In last week’s column, you mentioned that we need to worry about our relatively low [Crown] debt level partly due to high private debt. Why does private debt impact Crown debt? Is private debt a factor for rating agencies?
Also, doesn’t the fact that the Reserve Bank holds a high percentage of Crown debt mean we need to worry less about it? Does keeping the debt level low with a massive infrastructure deficit makes sense?
A: Great question, Kushlan. It has become a feature of Kiwi economic debate that when someone points out how bad our sovereign debt is, someone else will counter that (as a percentage of GDP) it is much lower than other wealthy nations. At that point someone else will explain that we can’t afford that level of Crown debt because our private debt levels are so high... and around it goes...
Your question made me wonder how the rating agencies actually view it all. So I asked S&P directly.
S&P primary sovereign analyst for New Zealand, Martin Foo, explains:
“A credit rating, by definition, is a forward-looking opinion about an obligor’s capacity and willingness to meet its financial commitments (i.e. its debts),” Foo says.
“For sovereign governments, public debt clearly matters. The more public debt a sovereign has, the less creditworthy it will generally be. This said, public debt isn’t as central to sovereign credit ratings as many observers think it is. We consider factors such as a sovereign’s institutional settings, economic wealth, external balance sheet and monetary policy credibility as more important than a sovereign’s public debt burden, and our criteria therefore assigns higher weighting to these factors.”
“Private debt is not an explicit metric in our sovereign rating methodology,” Foo says. ”But we monitor private debt because of its indirect influence on other factors, such as our economic assessment. For instance, when private credit is expanding quickly and indicating a credit bubble, we would typically penalise the economic assessment. An overleveraged domestic economy might also manifest in a high current account deficit, and this would typically result in a weaker external assessment.”
“In addition, a high level of private-sector debt may create financial sector vulnerabilities and transmit shocks through the economy (eg the 2007-2008 global financial crisis). Any subsequent deleveraging could also hamper economic growth.”
So, essentially if the economy is well structured and can keep generating enough money, then it is possible to maintain a strong credit rating with high sovereign debt.

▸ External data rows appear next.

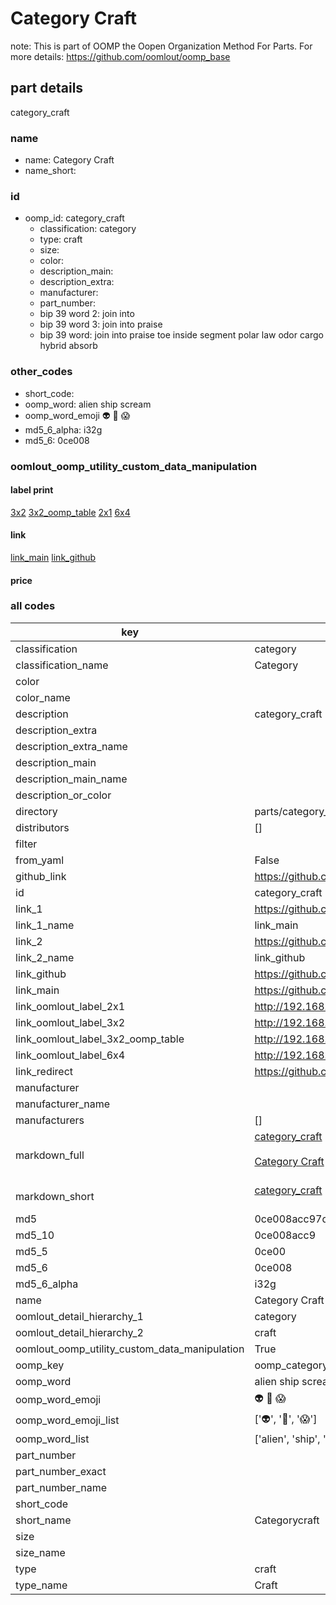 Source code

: # Category Craft  

note: This is part of OOMP the Oopen Organization Method For Parts. For more details: https://github.com/oomlout/oomp_base

##  part details
  



category_craft



### name
* name: Category Craft
* name_short: 
### id
* oomp_id: category_craft
  * classification: category
  * type: craft
  * size: 
  * color: 
  * description_main: 
  * description_extra: 
  * manufacturer: 
  * part_number: 
  * bip 39 word 2: join into
  * bip 39 word 3: join into praise
  * bip 39 word: join into praise toe inside segment polar law odor cargo hybrid absorb

### other_codes
* short_code: 
* oomp_word: alien ship scream
* oomp_word_emoji :alien: :ship: :scream:
* md5_6_alpha: i32g
* md5_6: 0ce008






### oomlout_oomp_utility_custom_data_manipulation
#### label print
[3x2](http://192.168.1.245:1112/?label=oomp%20i32g)
[3x2_oomp_table](http://192.168.1.108:1112/?label=oomp%20i32g)
[2x1](http://192.168.1.242:1112/?label=oomp%20i32g)
[6x4](http://192.168.1.55:1112/?label=oomp%20i32g)    

#### link

[link_main](https://github.com/oomlout/oomlout_oomp_version_1_messy/tree/main/parts/category_craft) [link_github](https://github.com/oomlout/oomlout_oomp_version_1_messy/tree/main/parts/category_craft)                             

#### price







### all codes 
| key | value |  
| --- | --- |  
| classification | category |  
| classification_name | Category |  
| color |  |  
| color_name |  |  
| description | category_craft |  
| description_extra |  |  
| description_extra_name |  |  
| description_main |  |  
| description_main_name |  |  
| description_or_color |   |  
| directory | parts/category_craft |  
| distributors | [] |  
| filter |  |  
| from_yaml | False |  
| github_link | https://github.com/oomlout/oomlout_oomp_part_src/tree/main/parts/category_craft |  
| id | category_craft |  
| link_1 | https://github.com/oomlout/oomlout_oomp_version_1_messy/tree/main/parts/category_craft |  
| link_1_name | link_main |  
| link_2 | https://github.com/oomlout/oomlout_oomp_version_1_messy/tree/main/parts/category_craft |  
| link_2_name | link_github |  
| link_github | https://github.com/oomlout/oomlout_oomp_version_1_messy/tree/main/parts/category_craft |  
| link_main | https://github.com/oomlout/oomlout_oomp_version_1_messy/tree/main/parts/category_craft |  
| link_oomlout_label_2x1 | http://192.168.1.242:1112/?label=oomp%20i32g |  
| link_oomlout_label_3x2 | http://192.168.1.245:1112/?label=oomp%20i32g |  
| link_oomlout_label_3x2_oomp_table | http://192.168.1.108:1112/?label=oomp%20i32g |  
| link_oomlout_label_6x4 | http://192.168.1.55:1112/?label=oomp%20i32g |  
| link_redirect | https://github.com/oomlout/oomlout_oomp_version_1_messy/tree/main/parts/category_craft |  
| manufacturer |  |  
| manufacturer_name |  |  
| manufacturers | [] |  
| markdown_full | [category_craft](none)<br>[](none)<br>[Category Craft](none)<br><br> |  
| markdown_short | [category_craft](none)<br><br> |  
| md5 | 0ce008acc97df4ef0cba9e39531d73c1 |  
| md5_10 | 0ce008acc9 |  
| md5_5 | 0ce00 |  
| md5_6 | 0ce008 |  
| md5_6_alpha | i32g |  
| name | Category Craft |  
| oomlout_detail_hierarchy_1 | category |  
| oomlout_detail_hierarchy_2 | craft |  
| oomlout_oomp_utility_custom_data_manipulation | True |  
| oomp_key | oomp_category_craft |  
| oomp_word | alien ship scream |  
| oomp_word_emoji | :alien: :ship: :scream: |  
| oomp_word_emoji_list | [':alien:', ':ship:', ':scream:'] |  
| oomp_word_list | ['alien', 'ship', 'scream'] |  
| part_number |  |  
| part_number_exact |  |  
| part_number_name |  |  
| short_code |  |  
| short_name | Categorycraft |  
| size |  |  
| size_name |  |  
| type | craft |  
| type_name | Craft |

New Zealand does okay on this front but is hampered by large current account deficits and the perceived financial risks around how highly leveraged our housing market is.
Kiwis owe about $400 billion in mortgage debt – about double core Crown borrowing. We mostly owe that to Australian banks, which means there is a constant drain on the nation’s current account by way of interest payments, which feed those giant bank profits.
As to the Reserve Bank’s ownership of all those Government bonds, well, they still have to be counted on the balance sheet and there is an expectation that they will be paid down over time. It does help if a nation can cover most of its sovereign debt locally. But that requires much higher levels of savings.
In Japan, government debt to GDP is a staggering 263 per cent (or $US9.2 trillion) but most of the debt is held by either the Bank of Japan or Japanese investors. That takes the pressure off the current account and Japan’s net debt to the world (although it does have a worse credit rating than New Zealand).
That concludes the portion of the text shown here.